20 décembre 2019
L’étau se resserre autour des neutrinos du cosmos
L’étau se resserre autour des neutrinos du cosmos

Télescope SDSS situé à l’Observatoire d’Apache Point au Nouveau Mexique aux Etats-Unis. Il permet entre autres d’étudier les quasars (crédit : Collaboration SDSS)

Une équipe du département de physique des particules (DPhP) de l'Irfu, vient de mener l’étude la plus précise à ce jour portant sur la masse de neutrinos cosmiques, comprenant à la fois des neutrinos du modèle standard et des neutrinos stériles contribuant à la matière noire.  

Les chercheurs ont exploité les spectres de près de 200 000 quasars lointains mesurés par le projet eBOSS du Sloan Digital Sky Survey (SDSS), qui leur ont permis de cartographier la répartition de l’hydrogène à des époques très reculées de l’histoire de notre univers, il y a dix à douze milliards d’années de cela.
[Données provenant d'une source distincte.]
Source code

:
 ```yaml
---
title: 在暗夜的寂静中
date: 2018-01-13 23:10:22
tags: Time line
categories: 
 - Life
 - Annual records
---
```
Les neutrinos, se propageant à des vitesses relativistes durant des milliards d’années, empêchent la gravité d'agir à petites échelles et lissent les structures (amas de galaxies, filaments,…) révélées par les spectres des quasars.  Grâce à la précision des mesures, les chercheurs ont pu resserrer le domaine possible pour la masse des neutrinos cosmiques, au point d’avoir leur mot à dire sur la façon dont sont ordonnées les différentes masses des trois neutrinos du modèle standard.

 

Encore plus de quasars avec le télescope SDSS :

Le SDSS a mesuré les spectres de près de 200 000 quasars. Ces astres sont de véritables monstres cosmiques dont la voracité du trou noir central, quelques millions à milliards de fois plus lourd que notre Soleil, chauffe la matière qui s’y engouffre et émet alors autant de lumière qu’une galaxie entière. Les quasars sont ainsi parmi les sources les plus brillantes de l’Univers, visibles à des milliards d’années-lumière de nous. La lumière qu’ils émettent, il y a plus de dix milliards d’années, est partiellement absorbée sur sa trajectoire par l’hydrogène qui constitue l’essentiel du milieu intergalactique. Les marques laissées par cette absorption dans le spectre des quasars distants permettent de cartographier l’hydrogène cosmique. A partir d’une sélection stricte des spectres de quasars comportant l’information la plus robuste et moyennant une étude rigoureuse de l’ensemble des effets pouvant altérer le résultat, l’équipe du DPhP a obtenu la mesure la plus précise à ce jour des propriétés statistiques de la répartition spatiale de l’hydrogène intergalactique. En outre, cette nouvelle publication remonte encore plus tôt dans l’histoire de l’Univers, en ajoutant de nouvelles mesures pour des quasars vieux de plus de 12 milliards d’années.

 
L’étau se resserre autour des neutrinos du cosmos

Les oscillations observées pour les neutrinos atmosphériques et les neutrinos solaires ne permettent de mesurer que la différence des masses au carré et non la masse absolue des neutrinos. Si la masse la plus faible est quasi nulle, la somme minimale des masses des neutrinos compte deux fois le terme de différence de masse au carré dans le cas de la hiérarchie de masse inversée, et une seule fois dans le cas de la hiérarchie normale.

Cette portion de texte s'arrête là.